Canadian choir conductor (1927–1998)

Elmer Walter Iseler, (October 14, 1927 - April 3, 1998) was a Canadian choir conductor and choral editor. He was the conductor of the Toronto Mendelssohn Choir and founder of the Festival Singers of Canada and the Elmer Iseler Singers.

==Education==
Elmer Iseler was born in 1927 in Port Colborne, Ontario, the son of a Lutheran minister. He studied piano and organ as a youth. In 1945, he enrolled in Waterloo College, an offshoot of Waterloo Lutheran Seminary that later evolved into Wilfrid Laurier University. There he studied organ and church music with Ulrich Leupold.

Iseler transferred to the Faculty of Music at the University of Toronto to finish his degree, graduating in 1950 with a Bachelor of Music. He then studied at the Ontario College of Education (now Ontario Institute for Studies in Education). While at OCE, he conducted the University of Toronto Symphony Orchestra, and the university's All-Varsity Mixed Chorus.

Iseler sang in the Toronto Mendelssohn Choir under the baton of Sir Ernest MacMillan, and in 1951-52 he apprenticed as an assistant rehearsal conductor.

==Career==
In 1952, Iseler found work teaching orchestral and choral music in Toronto high schools, an occupation he continued until 1964. From 1965 to 1968, he returned to the University of Toronto to teach choral music.

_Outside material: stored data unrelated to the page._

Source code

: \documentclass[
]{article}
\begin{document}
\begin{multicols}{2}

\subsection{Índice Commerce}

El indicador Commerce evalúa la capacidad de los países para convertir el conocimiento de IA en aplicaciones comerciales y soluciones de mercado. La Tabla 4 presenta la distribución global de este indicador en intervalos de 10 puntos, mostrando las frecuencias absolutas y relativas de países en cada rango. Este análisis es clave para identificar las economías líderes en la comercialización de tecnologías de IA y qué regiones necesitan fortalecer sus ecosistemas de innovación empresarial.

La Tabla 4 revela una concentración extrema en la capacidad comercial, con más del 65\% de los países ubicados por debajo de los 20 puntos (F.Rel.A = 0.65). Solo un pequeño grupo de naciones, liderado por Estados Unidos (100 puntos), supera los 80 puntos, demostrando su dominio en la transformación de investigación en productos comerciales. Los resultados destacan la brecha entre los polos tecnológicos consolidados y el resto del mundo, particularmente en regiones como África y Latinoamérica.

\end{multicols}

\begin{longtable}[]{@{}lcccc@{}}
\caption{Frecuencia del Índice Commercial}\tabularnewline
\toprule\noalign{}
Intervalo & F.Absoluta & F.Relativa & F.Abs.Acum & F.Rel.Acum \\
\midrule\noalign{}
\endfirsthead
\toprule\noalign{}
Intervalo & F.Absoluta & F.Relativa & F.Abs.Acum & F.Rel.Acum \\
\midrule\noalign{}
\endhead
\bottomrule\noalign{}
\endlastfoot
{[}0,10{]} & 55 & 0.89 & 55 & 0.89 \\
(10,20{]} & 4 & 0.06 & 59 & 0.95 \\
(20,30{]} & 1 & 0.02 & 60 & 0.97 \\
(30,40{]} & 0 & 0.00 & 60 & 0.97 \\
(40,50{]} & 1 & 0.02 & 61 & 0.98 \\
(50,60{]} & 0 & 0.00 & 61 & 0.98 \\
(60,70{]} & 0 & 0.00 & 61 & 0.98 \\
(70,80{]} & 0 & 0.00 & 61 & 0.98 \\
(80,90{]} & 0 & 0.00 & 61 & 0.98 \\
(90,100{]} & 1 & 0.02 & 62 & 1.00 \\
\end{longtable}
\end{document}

In 1954, Iseler helped to found the Festival Singers of Toronto, later known as the Festival Singers of Canada, and conducted them until 1978. He then founded a professional chamber choir, the Elmer Iseler Singers. He conducted this choir until his death in 1998.

In 1964, Iseler succeeded Walter Susskind as conductor of the Toronto Mendelssohn Choir, a position he held until 1997. The Elmer Iseler Singers formed the core of the Toronto Mendelssohn Choir from their founding until 1997.

Iseler was widely regarded as a leading Canadian choral conductor. "He brought to the Festival Singers and the Mendelssohn Choir fresh discipline and versatility, eliciting stylistic resilience, fine tuning, and a healthy sound adaptable to music of all periods." In the 1980s and 1990s, he led his choirs at many national and international festivals and events. It is said that, in a long association between the Toronto Mendelssohn Choir and the Toronto Symphony Orchestra, Iseler conducted over 150 performances of Messiah by George Frideric Handel.

In 1975, Iseler was made an Officer of the Order of Canada "for his many services in the field of music in Canada, particularly for his development of the world-renowned Toronto Mendelssohn Choir". He was awarded the Order of Ontario in 1995. In 1997, he was named a Fellow of the Royal Conservatory of Music and an adjunct professor of Choral Music at the University of Toronto, where the Elmer Iseler singers became the official choir-in-residence. Following Iseler's death, the university created the Elmer Iseler Chair in Conducting.